We map the kinematics of the inner (200 pc) narrow-line region (NLR) of the Seyfert 2 galaxy NGC 1068 using the instrument Near-infrared Integral Field Spectrograph and adaptive optics at the Gemini North telescope. Channel maps and position–velocity diagrams are presented at a spatial resolution of ≅8 pc and spectral resolution ∼5300 in the emission lines [Fe II] λ1.644 μm, H₂ λ2.122 μm and Brγ. The [Fe II] emission line provides a better coverage of the NLR outflow than the previously used [O III] λ5007 emission line, extending beyond the area of the bipolar cone observed in Brγ and [O III]. This is mainly due to the contribution of the redshifted channels to the north-east of the nucleus, supporting its origin in a partial ionized zone with additional contribution from shocks of the outflowing gas with the galactic disc.
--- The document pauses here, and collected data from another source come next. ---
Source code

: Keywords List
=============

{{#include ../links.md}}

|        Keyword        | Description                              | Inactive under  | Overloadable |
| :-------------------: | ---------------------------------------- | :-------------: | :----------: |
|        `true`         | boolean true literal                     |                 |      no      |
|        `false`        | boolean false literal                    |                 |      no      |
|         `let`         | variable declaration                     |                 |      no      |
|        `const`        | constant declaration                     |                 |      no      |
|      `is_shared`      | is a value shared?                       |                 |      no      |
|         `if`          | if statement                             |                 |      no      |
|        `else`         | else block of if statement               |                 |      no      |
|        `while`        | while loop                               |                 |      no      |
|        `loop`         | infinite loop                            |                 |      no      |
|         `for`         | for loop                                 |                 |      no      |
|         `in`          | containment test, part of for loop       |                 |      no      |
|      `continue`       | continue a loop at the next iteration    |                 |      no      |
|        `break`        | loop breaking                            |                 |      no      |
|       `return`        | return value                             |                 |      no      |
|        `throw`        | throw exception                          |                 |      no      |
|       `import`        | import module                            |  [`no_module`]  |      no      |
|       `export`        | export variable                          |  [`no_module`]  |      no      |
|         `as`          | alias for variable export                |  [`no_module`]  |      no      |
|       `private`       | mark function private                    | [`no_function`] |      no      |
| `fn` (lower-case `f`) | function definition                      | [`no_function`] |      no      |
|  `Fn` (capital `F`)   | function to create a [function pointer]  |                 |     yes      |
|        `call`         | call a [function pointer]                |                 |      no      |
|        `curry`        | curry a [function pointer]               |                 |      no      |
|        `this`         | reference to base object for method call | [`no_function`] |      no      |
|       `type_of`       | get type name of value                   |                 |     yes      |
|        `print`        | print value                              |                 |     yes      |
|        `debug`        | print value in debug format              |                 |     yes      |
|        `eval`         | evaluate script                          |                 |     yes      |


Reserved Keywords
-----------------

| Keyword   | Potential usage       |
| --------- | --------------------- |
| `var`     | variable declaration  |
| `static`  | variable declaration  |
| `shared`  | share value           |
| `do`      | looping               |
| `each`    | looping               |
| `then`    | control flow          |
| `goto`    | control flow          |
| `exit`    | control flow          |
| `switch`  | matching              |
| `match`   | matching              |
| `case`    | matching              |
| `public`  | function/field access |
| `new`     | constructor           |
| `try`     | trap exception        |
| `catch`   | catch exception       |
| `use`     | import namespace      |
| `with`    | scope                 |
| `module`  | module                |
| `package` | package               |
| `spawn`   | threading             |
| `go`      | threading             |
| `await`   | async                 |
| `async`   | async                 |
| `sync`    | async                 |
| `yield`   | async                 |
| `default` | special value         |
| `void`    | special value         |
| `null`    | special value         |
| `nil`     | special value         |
We modelled the kinematics and geometry of the [Fe II] emitting gas finding good agreement with the data for outflow models with conical and lemniscate (or hourglass) geometry. We calculate a mass outflow rate of 1.9⁺²ˍ₁ M⊙ yr⁻¹ but a power for the outflow of only 0.08 per cent LBol. The molecular (H₂) gas kinematics is completely distinct from that of [Fe II] and Brγ, showing radial expansion in an off-centred ∼100 pc radius ring in the galaxy plane. The expansion velocity decelerates from ≈200 km s−1 in the inner border of the ring to approximately zero at the outer border where our previous studies found a 10 Myr stellar population.